LAHORE, April 28: Seven top importers of pesticides, holding over 70 per cent of the market share, have decided to stop imports of all kinds of pesticides and herbicides, thus putting cotton and rice crops under tremendous pressure.
The importers, who met here on Friday, said that they had taken the decision to protest against the “discriminatory attitude and strict conditions being laid by the government officials in the conduct of their business.
The decision has sent shock waves among cotton and rice growers who said that both cash crops of Kharif season could face a reduction of up to 50 per cent if imports are not started immediately. It is not only import of pesticides and herbicides, that is important, but their timing as well, they said.

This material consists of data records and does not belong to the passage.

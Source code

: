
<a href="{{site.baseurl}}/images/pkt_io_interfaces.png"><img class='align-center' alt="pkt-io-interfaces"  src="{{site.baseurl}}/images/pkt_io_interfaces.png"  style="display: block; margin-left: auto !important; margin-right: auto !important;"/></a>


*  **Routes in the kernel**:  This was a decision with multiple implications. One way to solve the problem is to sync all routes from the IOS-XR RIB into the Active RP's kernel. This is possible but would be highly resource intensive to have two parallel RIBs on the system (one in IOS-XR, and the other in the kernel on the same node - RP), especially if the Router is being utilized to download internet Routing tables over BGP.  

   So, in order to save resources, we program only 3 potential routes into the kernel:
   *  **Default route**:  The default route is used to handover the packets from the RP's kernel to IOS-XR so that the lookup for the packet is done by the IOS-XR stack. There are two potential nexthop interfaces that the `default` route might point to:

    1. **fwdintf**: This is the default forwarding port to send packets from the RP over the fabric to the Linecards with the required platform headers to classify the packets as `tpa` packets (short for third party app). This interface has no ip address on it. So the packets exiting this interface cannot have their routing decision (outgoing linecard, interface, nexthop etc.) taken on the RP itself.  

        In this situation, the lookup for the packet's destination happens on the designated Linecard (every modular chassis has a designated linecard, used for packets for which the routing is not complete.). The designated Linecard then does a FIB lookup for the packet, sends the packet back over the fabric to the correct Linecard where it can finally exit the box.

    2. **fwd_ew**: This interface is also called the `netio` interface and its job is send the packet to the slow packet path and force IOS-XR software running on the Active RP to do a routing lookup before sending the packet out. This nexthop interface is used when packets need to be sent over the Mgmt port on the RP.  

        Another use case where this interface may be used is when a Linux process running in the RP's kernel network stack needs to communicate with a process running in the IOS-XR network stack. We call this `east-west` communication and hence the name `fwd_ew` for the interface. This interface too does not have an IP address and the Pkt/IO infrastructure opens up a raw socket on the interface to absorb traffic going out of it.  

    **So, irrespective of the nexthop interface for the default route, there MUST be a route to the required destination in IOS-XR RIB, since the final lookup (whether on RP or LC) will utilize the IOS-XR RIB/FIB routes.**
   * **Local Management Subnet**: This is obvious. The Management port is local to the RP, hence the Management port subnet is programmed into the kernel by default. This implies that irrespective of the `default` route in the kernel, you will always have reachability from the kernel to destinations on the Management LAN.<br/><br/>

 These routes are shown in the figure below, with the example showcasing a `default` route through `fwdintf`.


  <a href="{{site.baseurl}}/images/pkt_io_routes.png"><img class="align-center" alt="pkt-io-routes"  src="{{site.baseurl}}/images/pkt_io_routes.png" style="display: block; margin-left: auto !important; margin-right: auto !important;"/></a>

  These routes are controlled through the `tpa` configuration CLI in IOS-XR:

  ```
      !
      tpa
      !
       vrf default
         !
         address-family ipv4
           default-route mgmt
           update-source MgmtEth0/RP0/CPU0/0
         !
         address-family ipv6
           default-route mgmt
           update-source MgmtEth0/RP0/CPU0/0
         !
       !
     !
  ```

The boycotting importers include Ali Akbar Group, Welcome Chemicals, Auriga Chemicals, Solex Chemicals, Agri Farm, Suncrop International and Agrolet International.
According to one of the importers, the government has ‘strangulated’ their business due to its unnecessary requirements. The importers have been forced to take the decision as they have no other choice. Substantiating his point of view, he said that officials from the department of Plant Protection (DPP) had suddenly started demanding attestation certificate of recipes of the imported pesticides and herbicides duly signed by the department of plant protection of the country of origin.
“The import laws do not put any such restriction, he said and added: “The importers are ready to provide such certification, but it is a process that can take up to six months. The DPP is not ready to give them time. They want the certificate before import.” How importers could continue their businesses in these circumstances, he wondered.
He said that contrary to the restriction on local importers, multinationals were having a field day as far as legal procedures were concerned, claims another importer. Most of the companies, in whose name the multinationals have been importing their products, had either closed down or shifted their manufacturing units to other countries like China. But, the officials at DPP were allowing them uninterrupted imports. In these circumstances, the importers were left with no choice but to pull their shutters down, he said.
Farmers were concerned over decision as both cotton and rice crops would suffer because of the decision. “Cotton sowing in Sindh has already started and the shortage of herbicides has already started biting the growers,” Farooq Bajwa of the Farmers Associate Pakistan (FAP) said. Herbicides’ prices in Sindh had already shot up by 25 per cent.
Sindh sows only 25 per cent of cotton, one can imagine what would happen when Punjab starts sowing its share of 75 per cent crop. Rice would be the next sufferer. Both rice and cotton account for most of the foreign exchange for the country.
He appealed to the government to resolve the problem being faced by the importers so that they could end their boycott.